One moment ago, I lived another life. While dreams exist in all sorts of durations, I felt as if this dream resembled another equally real life I could have had. I had friends and ex-lovers with as much personality as those I have in this life. I slept in a bed where I could distinctly recall the color of the fabric or the hardness of mattress. I distinctly remember the view of Beijing I had outside the Airbnb where I lived. There was nothing in this dream that could have possibly indicated to me that I was not in a dream. My sense of time was suspended — with it, my need to recall memories to prove that I exist in in reality at all. Yet, I woke up in the next moment, living in a different world with seemingly less advanced technology and a less interesting plot arc. I woke up in a world significantly more boring than my dream world.
In those moments of me staring at the faint blue light peering from the window, I am intimately aware that my feelings will fade. My recollections of my dream world will fade. The complex world I had effortlessly created with a couple of chemical reactions in my brain in my unconscious will stop existing because I let it fade into nothingness. It fades on its own, but I do not make any effort to retain these memories of other worlds. I deliberately choose to let such existences fade. I had stopped writing down my dreams about two years ago because I wanted to stop attaching myself to these worlds that did not genuinely exist. Regardless of how complex of a world I create in my dream, there is only one world that has the title of reality.
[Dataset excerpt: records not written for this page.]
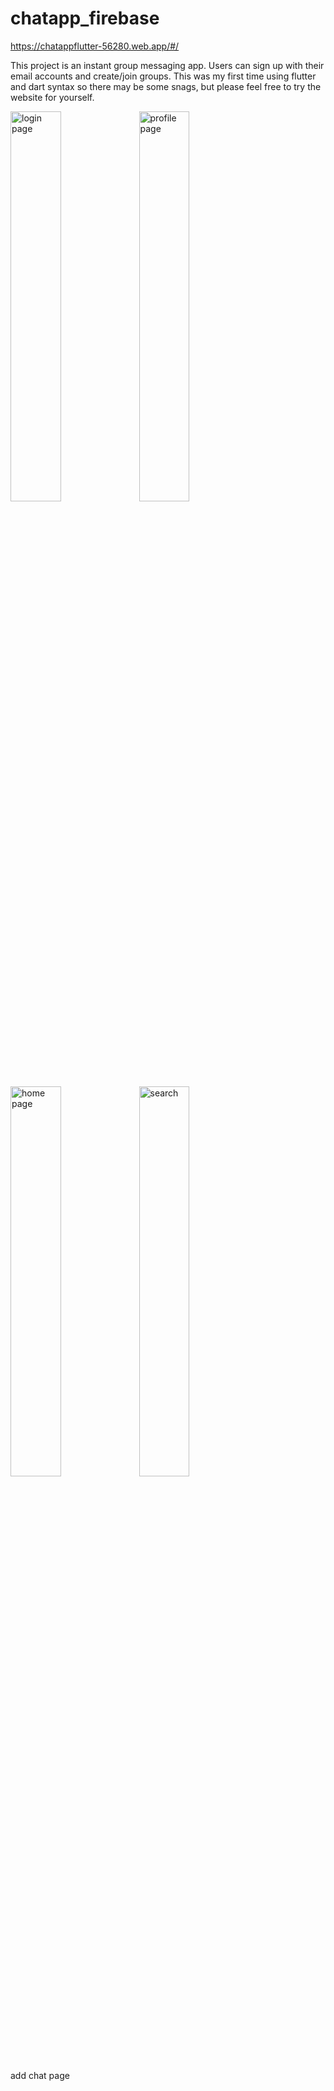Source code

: # chatapp_firebase
https://chatappflutter-56280.web.app/#/

This project is an instant group messaging app. Users can sign up with their email accounts and create/join groups. This was my first time using flutter and dart syntax so there may be some snags, but please feel free to try the website for yourself.

<div class="row">
<img style="width:40%" alt="login page" src="https://user-images.githubusercontent.com/82106636/198838380-6980b155-d93d-44e6-a983-16b7c34ef007.png">

<img style="width:40%" alt="profile page" src="https://user-images.githubusercontent.com/82106636/198838382-8c5e3ecd-9262-47e7-93d5-1ee971bb2466.png">

<img style="width:40%" alt="home page" src="https://user-images.githubusercontent.com/82106636/198838384-02fd8795-4db3-4132-82b9-923f69f8c056.png">

<img style="width:40%" alt="search" src="https://user-images.githubusercontent.com/82106636/198838390-2d0ff7cf-c452-4610-8ca4-c6c3b39e9dcf.png">
</div>

add chat page
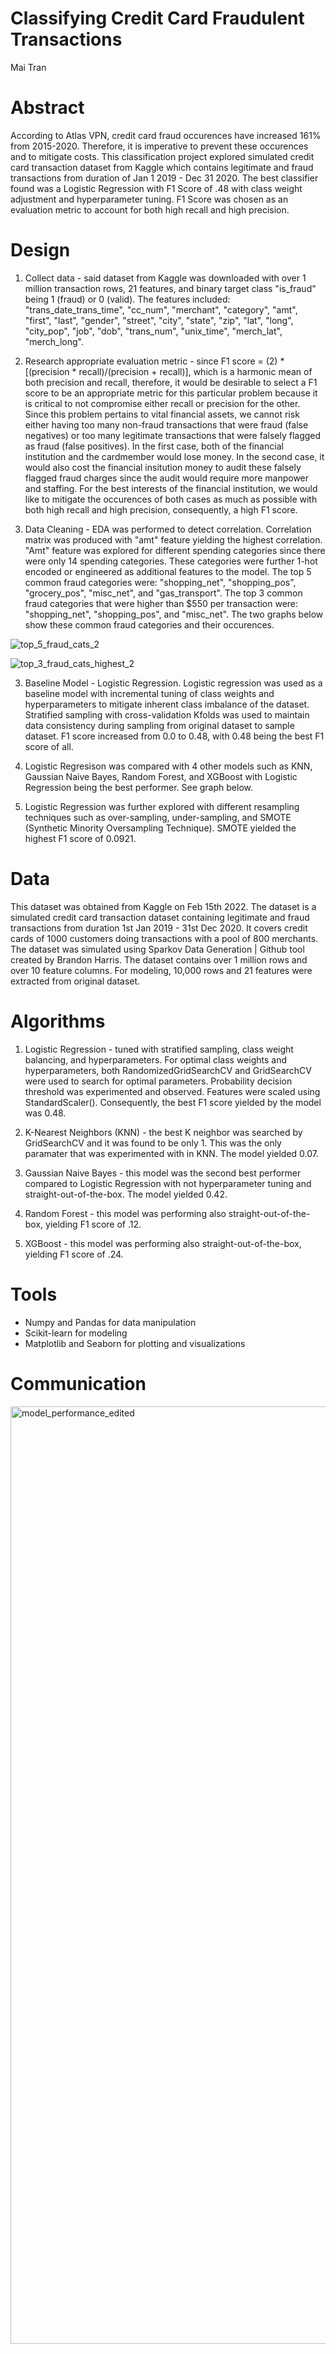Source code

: # Classifying Credit Card Fraudulent Transactions
Mai Tran

# Abstract
According to Atlas VPN, credit card fraud occurences have increased 161% from 2015-2020. Therefore, it is imperative to prevent these occurences and to mitigate costs. This classification project explored simulated credit card transaction dataset from Kaggle which contains legitimate and fraud transactions from duration of Jan 1 2019 - Dec 31 2020. The best classifier found was a Logistic Regression with F1 Score of .48 with class weight adjustment and hyperparameter tuning. F1 Score was chosen as an evaluation metric to account for both high recall and high precision.

# Design
1. Collect data - said dataset from Kaggle was downloaded with over 1 million transaction rows, 21 features, and binary target class "is_fraud" being 1 (fraud) or 0 (valid). The features included: "trans_date_trans_time", "cc_num", "merchant", "category", "amt", "first", "last", "gender", "street", "city", "state", "zip", "lat", "long", "city_pop", "job", "dob", "trans_num", "unix_time", "merch_lat", "merch_long". 

2. Research appropriate evaluation metric - since F1 score = (2) * [(precision * recall)/(precision + recall)], which is a harmonic mean of both precision and recall, therefore, it would be desirable to select a F1 score to be an appropriate metric for this particular problem because it is critical to not compromise either recall or precision for the other. Since this problem pertains to vital financial assets, we cannot risk either having too many non-fraud transactions that were fraud (false negatives) or too many legitimate transactions that were falsely flagged as fraud (false positives). In the first case, both of the financial institution and the cardmember would lose money. In the second case, it would also cost the financial insitution money to audit these falsely flagged fraud charges since the audit would require more manpower and staffing. For the best interests of the financial institution, we would like to mitigate the occurences of both cases as much as possible with both high recall and high precision, consequently, a high F1 score. 

2. Data Cleaning - EDA was performed to detect correlation. Correlation matrix was produced with "amt" feature yielding the highest correlation. "Amt" feature was explored for different spending categories since there were only 14 spending categories. These categories were further 1-hot encoded or engineered as additional features to the model. The top 5 common fraud categories were: "shopping_net", "shopping_pos", "grocery_pos", "misc_net", and "gas_transport". The top 3 common fraud categories that were higher than $550 per transaction were: "shopping_net", "shopping_pos", and "misc_net". The two graphs below show these common fraud categories and their occurences. 

![top_5_fraud_cats_2](https://user-images.githubusercontent.com/67651332/159604094-0b62b991-2621-4649-970e-a070e4c0d57e.png)

![top_3_fraud_cats_highest_2](https://user-images.githubusercontent.com/67651332/159604172-2fc947d2-a4ee-4c48-9468-9664522a3701.png)

3. Baseline Model - Logistic Regression. Logistic regression was used as a baseline model with incremental tuning of class weights and hyperparameters to mitigate inherent class imbalance of the dataset. Stratified sampling with cross-validation Kfolds was used to maintain data consistency during sampling from original dataset to sample dataset. F1 score increased from 0.0 to 0.48, with 0.48 being the best F1 score of all. 

4. Logistic Regresison was compared with 4 other models such as KNN, Gaussian Naive Bayes, Random Forest, and XGBoost with Logistic Regression being the best performer. See graph below. 

5. Logistic Regression was further explored with different resampling techniques such as over-sampling, under-sampling, and SMOTE (Synthetic Minority Oversampling Technique). SMOTE yielded the highest F1 score of 0.0921. 

# Data
This dataset was obtained from Kaggle on Feb 15th 2022. The dataset is a simulated credit card transaction dataset containing legitimate and fraud transactions from duration 1st Jan 2019 - 31st Dec 2020. It covers credit cards of 1000 customers doing transactions with a pool of 800 merchants. The dataset was simulated using Sparkov Data Generation | Github tool created by Brandon Harris. The dataset contains over 1 million rows and over 10 feature columns. For modeling, 10,000 rows and 21 features were extracted from original dataset. 

# Algorithms
1. Logistic Regression - tuned with stratified sampling, class weight balancing, and hyperparameters. For optimal class weights and hyperparameters, both RandomizedGridSearchCV and GridSearchCV were used to search for optimal parameters. Probability decision threshold was experimented and observed. Features were scaled using StandardScaler(). Consequently, the best F1 score yielded by the model was 0.48. 


2. K-Nearest Neighbors (KNN) - the best K neighbor was searched by GridSearchCV and it was found to be only 1. This was the only paramater that was experimented with in KNN. The model yielded 0.07. 


3. Gaussian Naive Bayes - this model was the second best performer compared to Logistic Regression with not hyperparameter tuning and straight-out-of-the-box. The model yielded 0.42. 

4. Random Forest - this model was performing also straight-out-of-the-box, yielding F1 score of .12. 

5. XGBoost - this model was performing also straight-out-of-the-box, yielding F1 score of .24. 

# Tools
- Numpy and Pandas for data manipulation
- Scikit-learn for modeling
- Matplotlib and Seaborn for plotting and visualizations

# Communication
<img width="1500" alt="model_performance_edited" src="https://user-images.githubusercontent.com/67651332/159605374-41781578-d4ba-46aa-b896-be1953d57d6b.png">
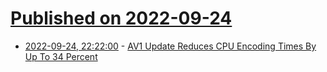 # [Published on 2022-09-24](index.md)

* [2022-09-24, 22:22:00](https://news.slashdot.org/story/22/09/24/1749206/av1-update-reduces-cpu-encoding-times-by-up-to-34-percent?utm_source=rss1.0mainlinkanon&utm_medium=feed) - [AV1 Update Reduces CPU Encoding Times By Up To 34 Percent](https://news.slashdot.org/story/22/09/24/1749206/av1-update-reduces-cpu-encoding-times-by-up-to-34-percent?utm_source=rss1.0mainlinkanon&utm_medium=feed)
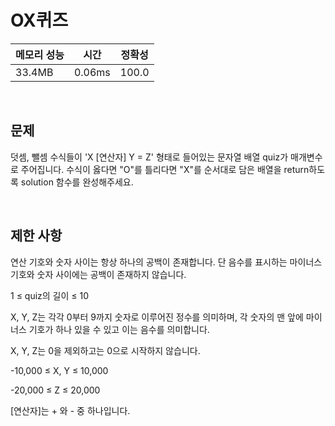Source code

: # OX퀴즈

| 메모리 성능 | 시간 | 정확성 |
| ---- | ---- | ---- |
| 33.4MB | 0.06ms | 100.0 |

<br />

## 문제

덧셈, 뺄셈 수식들이 'X [연산자] Y = Z' 형태로 들어있는 문자열 배열 quiz가 매개변수로 주어집니다. 수식이 옳다면 "O"를 틀리다면 "X"를 순서대로 담은 배열을 return하도록 solution 함수를 완성해주세요.

<br />

## 제한 사항
연산 기호와 숫자 사이는 항상 하나의 공백이 존재합니다. 단 음수를 표시하는 마이너스 기호와 숫자 사이에는 공백이 존재하지 않습니다.

1 ≤ quiz의 길이 ≤ 10

X, Y, Z는 각각 0부터 9까지 숫자로 이루어진 정수를 의미하며, 각 숫자의 맨 앞에 마이너스 기호가 하나 있을 수 있고 이는 음수를 의미합니다.

X, Y, Z는 0을 제외하고는 0으로 시작하지 않습니다.

-10,000 ≤ X, Y ≤ 10,000

-20,000 ≤ Z ≤ 20,000

[연산자]는 + 와 - 중 하나입니다.
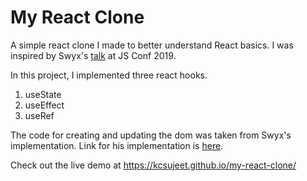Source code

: # My React Clone

A simple react clone I made to better understand React basics. I was inspired by Swyx's [talk](https://www.youtube.com/watch?v=KJP1E-Y-xyo&list=PLywJvIWKC67vwUDE5L05g8wiRGgneFX-n) at JS Conf 2019.

In this project, I implemented three react hooks.

1. useState
2. useEffect
3. useRef

The code for creating and updating the dom was taken from Swyx's implementation. Link for his implementation is [here](https://codesandbox.io/s/jsconfasia-final-forked-d1d933?file=/src/index.js).

Check out the live demo at https://kcsujeet.github.io/my-react-clone/
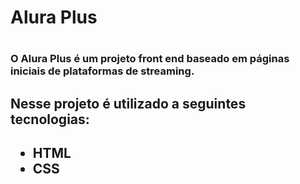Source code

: <h1> Alura Plus <h1>
<h3> O Alura Plus é um projeto front end baseado em páginas iniciais de plataformas de streaming.<h3>
  
<h2> Nesse projeto é utilizado a seguintes tecnologias:<h2>
        
<ul>
  <li>HTML</li>
  <li>CSS</li>
</ul>
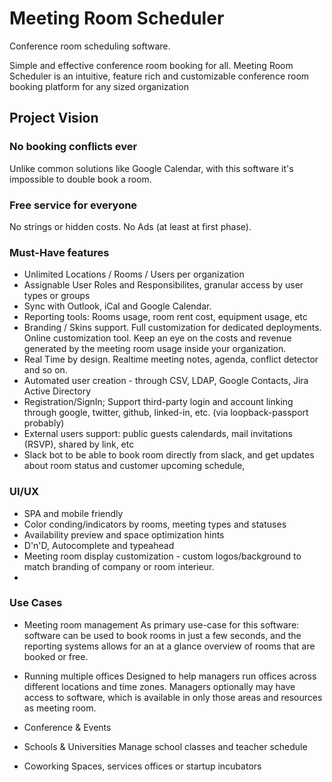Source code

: # Meeting Room Scheduler

Conference room scheduling software.

Simple and effective conference room booking for all. Meeting Room Scheduler is an intuitive, feature rich and customizable
conference room booking platform for any sized organization


## Project Vision

### No booking conflicts ever 
Unlike common solutions like Google Calendar, with this software it's impossible 
to double book a room.
  
### Free service for everyone 
No strings or hidden costs. No Ads (at least at first phase). 

### Must-Have features

- Unlimited Locations / Rooms / Users per organization
- Assignable User Roles and Responsibilites, granular access by user types or groups
- Sync with Outlook, iCal and Google Calendar.  
- Reporting tools: Rooms usage, room rent cost, equipment usage, etc
- Branding / Skins support. Full customization for dedicated deployments. Online customization tool. Keep an eye on the costs and revenue generated by the meeting room usage inside your organization. 
- Real Time by design. Realtime meeting notes, agenda, conflict detector and so on.
- Automated user creation - through CSV, LDAP, Google Contacts, Jira Active Directory
- Registration/SignIn; Support third-party login and account linking through google, twitter, github, linked-in, etc. (via loopback-passport probably) 
- External users support: public guests calendards, mail invitations (RSVP), shared by link, etc
- Slack bot  to be able to book room directly from slack, and get updates about room status and customer upcoming schedule,  

### UI/UX 
  
  - SPA and mobile friendly
  - Color conding/indicators by rooms, meeting types and statuses
  - Availability preview and space optimization hints
  - D'n'D, Autocomplete and typeahead
  - Meeting room display customization - custom logos/background to match branding of company or room interieur.
  - 
  
### Use Cases 
 - Meeting room management
 As primary use-case for this software: software can be used to book rooms in just a few seconds, and the reporting systems allows for an at a glance overview of rooms that are booked or free.
 
 - Running multiple offices
 Designed to help managers run offices across different locations and time zones. Managers optionally may have access to
 software, which is available in only those areas and resources as meeting room.

 - Conference & Events
 - Schools & Universities
 Manage school classes and teacher schedule
 
 - Coworking
 Spaces, services offices or startup incubators
 
 
  
  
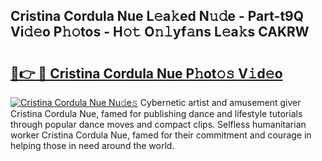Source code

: ## Cristina Cordula Nue L𝚎a𝚔ed N𝚞𝚍e - Part-t9Q Vi𝚍𝚎o P𝚑𝚘tos - H𝚘𝚝 O𝚗𝚕yf𝚊ns L𝚎a𝚔s CAKRW

# <h2><a href="http://kff6bt4.oniu.top/?m=Cristina+Cordula+Nue">🔗👉 🔴 Cristina Cordula Nue P𝚑ot𝚘𝚜 V𝚒d𝚎o</a></h2>

[![Cristina Cordula Nue Nu𝚍e𝚜](https://i.imgur.com/0qMVB7G.gif)](http://kff6bt4.oniu.top/?m=Cristina+Cordula+Nue)
Cybernetic artist and amusement giver Cristina Cordula Nue, famed for publishing dance and lifestyle tutorials through popular dance moves and compact clips. Selfless humanitarian worker Cristina Cordula Nue, famed for their commitment and courage in helping those in need around the world.  
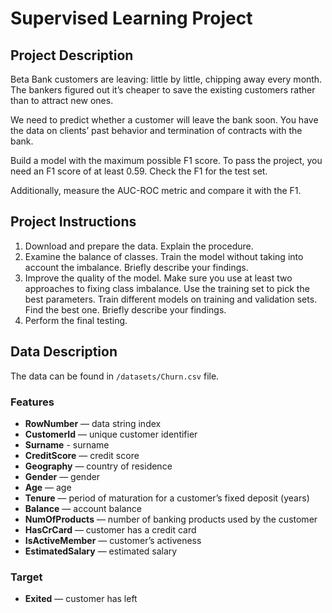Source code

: # Supervised Learning Project

## Project Description

Beta Bank customers are leaving: little by little, chipping away every month. The bankers figured out it’s cheaper to save the existing customers rather than to attract new ones.

We need to predict whether a customer will leave the bank soon. You have the data on clients’ past behavior and termination of contracts with the bank.

Build a model with the maximum possible F1 score. To pass the project, you need an F1 score of at least 0.59. Check the F1 for the test set.

Additionally, measure the AUC-ROC metric and compare it with the F1.  

## Project Instructions

1) Download and prepare the data. Explain the procedure.
2) Examine the balance of classes. Train the model without taking into account the imbalance. Briefly describe your findings.
3) Improve the quality of the model. Make sure you use at least two approaches to fixing class imbalance. Use the training set to pick the best parameters. Train different models on training and validation sets. Find the best one. Briefly describe your findings.
4) Perform the final testing.

## Data Description

The data can be found in `/datasets/Churn.csv` file.  

### Features

- **RowNumber** — data string index
- **CustomerId** — unique customer identifier
- **Surname** - surname
- **CreditScore** — credit score
- **Geography** — country of residence
- **Gender** — gender
- **Age** — age
- **Tenure** — period of maturation for a customer’s fixed deposit (years)
- **Balance** — account balance
- **NumOfProducts** — number of banking products used by the customer
- **HasCrCard** — customer has a credit card
- **IsActiveMember** — customer’s activeness
- **EstimatedSalary** — estimated salary

### Target

- **Exited** — сustomer has left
Even so, I sometimes remember some aspects of those countless worlds I have created in my head. I could be taking a shower and letting my thoughts wander to whatever corners of my mind they wish to go, and I would suddenly be overwhelmed at the discovery of another repressed world I had created in my head, a world where there seems to be a cohesive string of events with a plot line that still goes on. Saddened by the prospect of another timeline of my existence, I return my attention to the only reality I have truly come to know — the reality where I can perceive the warmness of the water against my back and the stinging of the shampoo in my eyes. Yet, in my mind, I still hold my dreams and memories in the same light.